The pulmonary surfactant system is composed of 90% of lipids, and lipid physicochemical properties are profoundly affected by temperature. Therefore the body temperature of an organism is critically important in determining the composition and function of the surfactant lipids. As a result, the interaction of temperature with the physicochemical properties of the lipid mixture has evolutionarily constrained the surfactant system, and has driven the evolution of surfactant lipid composition. Temperature has selected both the broad-scale evolutionary differences in surfactant lipid composition between the vertebrate groups, and the acute changes in surfactant composition, structure and function within individuals (Lang et al., 2005; Orgeig et al., 2007). For example, those vertebrate groups with lower preferred body temperatures, i.e. fish and amphibians, have higher relative concentrations of cholesterol and unsaturated phospholipids, as these have lower phase transition temperatures, and are capable of maintaining a fluid state at these lower body temperatures (Daniels et al., 1995).
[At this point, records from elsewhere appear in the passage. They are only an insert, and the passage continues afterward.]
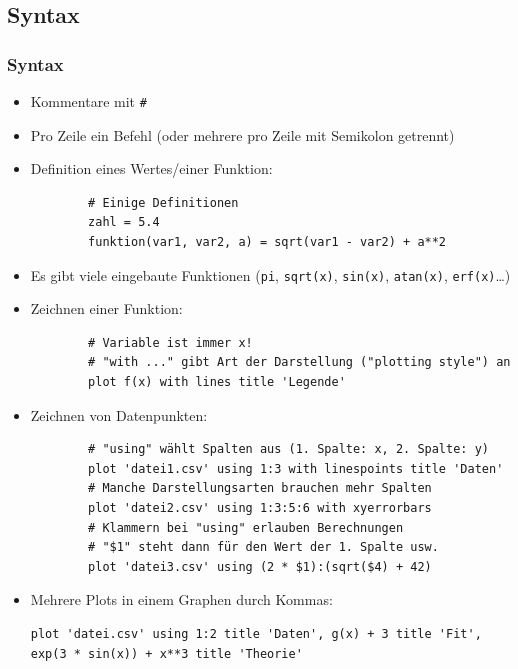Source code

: \subsection{Syntax}

\begin{frame}[<+->][fragile]
	\frametitle{Syntax}
	\begin{itemize}
		\item Kommentare mit \lstinline|#|
		\item Pro Zeile ein Befehl (oder mehrere pro Zeile mit Semikolon getrennt)
		\item Definition eines Wertes/einer Funktion:
		\begin{lstlisting}
		# Einige Definitionen
		zahl = 5.4
		funktion(var1, var2, a) = sqrt(var1 - var2) + a**2
		\end{lstlisting}
		\item Es gibt viele eingebaute Funktionen (\lstinline|pi|, \lstinline|sqrt(x)|, \lstinline|sin(x)|, \lstinline|atan(x)|, \lstinline|erf(x)|…)
		\item Zeichnen einer Funktion:
		\begin{lstlisting}
		# Variable ist immer x!
		# "with ..." gibt Art der Darstellung ("plotting style") an
		plot f(x) with lines title 'Legende'
		\end{lstlisting}
	\end{itemize}
\end{frame}

\begin{frame}[<+->][fragile]
	\begin{itemize}
		\item Zeichnen von Datenpunkten:
		\begin{lstlisting}
		# "using" wählt Spalten aus (1. Spalte: x, 2. Spalte: y)
		plot 'datei1.csv' using 1:3 with linespoints title 'Daten'
		# Manche Darstellungsarten brauchen mehr Spalten
		plot 'datei2.csv' using 1:3:5:6 with xyerrorbars
		# Klammern bei "using" erlauben Berechnungen
		# "$1" steht dann für den Wert der 1. Spalte usw.
		plot 'datei3.csv' using (2 * $1):(sqrt($4) + 42)
		\end{lstlisting}
		
		\item Mehrere Plots in einem Graphen durch Kommas:
		\begin{lstlisting}[gobble=8]
		plot 'datei.csv' using 1:2 title 'Daten', g(x) + 3 title 'Fit', exp(3 * sin(x)) + x**3 title 'Theorie'
		\end{lstlisting}
	\end{itemize}
\end{frame}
However, there is an evolutionary trade-off between maintaining fluidity on the one hand, and lowering surface tension on the other (Orgeig and Daniels, 2009). Both cholesterol and unsaturated phospholipids do not readily or profoundly lower surface tension when they are compressed. Therefore, it is only the vertebrate groups with the higher preferred body temperatures, i.e. reptiles, birds and mammals, that are capable of tolerating high levels of disaturated phospholipids that have high phase transition temperatures, but are capable of dramatically reducing surface tension (Lang et al., 2005a).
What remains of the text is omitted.